La Rivoluzione borghese non sopprime l’ineguaglianza sociale, ne sopprime, invece, il significato immediatamente politico.

Anzi, fa molto di più: separando la società civile e di mercato, teniamo presente che Marx scrive in piena rivoluzione industriale a differenza di Hegel che scrive quando tale rivoluzione è appena cominciata, dalla sfera politica, lascia che le ineguaglianze presenti si sviluppino al massimo e riduce, come faceva Kant, la sfera politica a meccanismo che regola, non più il libero gioco delle libertà individuali, ma il libero gioco delle ineguaglianze sociali e le occulta sotto il principio della eguaglianza politica.

Come dobbiamo analizzare queste due sfere della modernità? L’eguaglianza politica da una parte e l’ineguaglianza sociale dall’altra?

Nello scritto Sulla questione ebraica, Marx parte dall’analisi della Costituzione più radicale emanata durante il periodo della Rivoluzione francese, quella giacobina del 1973.

E dopo aver ricordato che i diritti inalienabili dell’uomo e del cittadino siano l’uguaglianza, la libertà, la sicurezza e la proprietà, li esamina uno per uno.

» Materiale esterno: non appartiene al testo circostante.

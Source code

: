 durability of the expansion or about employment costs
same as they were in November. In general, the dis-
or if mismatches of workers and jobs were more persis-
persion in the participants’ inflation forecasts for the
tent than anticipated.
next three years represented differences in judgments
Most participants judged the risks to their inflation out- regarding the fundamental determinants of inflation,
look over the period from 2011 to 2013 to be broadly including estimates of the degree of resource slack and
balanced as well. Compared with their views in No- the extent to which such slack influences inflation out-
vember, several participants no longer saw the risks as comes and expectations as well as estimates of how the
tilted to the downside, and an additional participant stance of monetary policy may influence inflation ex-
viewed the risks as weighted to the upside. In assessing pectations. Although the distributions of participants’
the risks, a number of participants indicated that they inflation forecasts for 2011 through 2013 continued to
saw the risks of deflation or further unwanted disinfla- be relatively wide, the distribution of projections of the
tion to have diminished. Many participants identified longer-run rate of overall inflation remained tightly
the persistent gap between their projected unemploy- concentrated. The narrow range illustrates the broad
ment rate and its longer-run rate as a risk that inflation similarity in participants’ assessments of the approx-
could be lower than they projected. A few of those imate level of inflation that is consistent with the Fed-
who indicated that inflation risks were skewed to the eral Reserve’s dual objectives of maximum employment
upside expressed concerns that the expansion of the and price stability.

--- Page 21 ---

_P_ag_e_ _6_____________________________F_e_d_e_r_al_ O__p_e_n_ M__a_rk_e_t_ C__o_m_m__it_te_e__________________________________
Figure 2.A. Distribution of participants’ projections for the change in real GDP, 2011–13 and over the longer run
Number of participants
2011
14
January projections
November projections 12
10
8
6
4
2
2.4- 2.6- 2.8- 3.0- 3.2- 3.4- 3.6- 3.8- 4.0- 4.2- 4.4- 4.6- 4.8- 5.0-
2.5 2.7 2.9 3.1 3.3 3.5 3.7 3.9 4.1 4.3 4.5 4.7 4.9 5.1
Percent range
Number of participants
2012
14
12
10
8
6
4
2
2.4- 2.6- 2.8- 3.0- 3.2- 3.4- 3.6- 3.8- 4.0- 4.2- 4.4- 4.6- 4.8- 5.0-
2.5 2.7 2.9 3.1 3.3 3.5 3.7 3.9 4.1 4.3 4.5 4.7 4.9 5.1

Parte dall’articolo 6: la libertà è il potere che appartiene all’uomo di fare tutto ciò che non nuoccia ai diritti degli altri. Cioè tutto quello che noi possiamo fare, il confine all’interno del quale siamo liberi, è stabilito dalla legge: la mia libertà finisce dove inizia la libertà altrui. Sono sfere separate di libertà stabilite dal diritto cosi come, dice Marx, il limite fra due campi è stabilito per mezzo di un cippo. La libertà è così una forma di isolamento sociale dell’uomo dall’altro uomo, è il diritto limitato, a sé stesso, di fare tutto quello che la legge consente.

Ma in pratica cosa posso realmente fare?

Nell’analisi dell’art. 16 della stessa Costituzione è scritto che ogni cittadino può godere e disporre a suo gradimento dei beni, dei proventi, del frutto del suo lavoro e della sua industria e che il diritto di proprietà è un diritto che appartiene a tutti.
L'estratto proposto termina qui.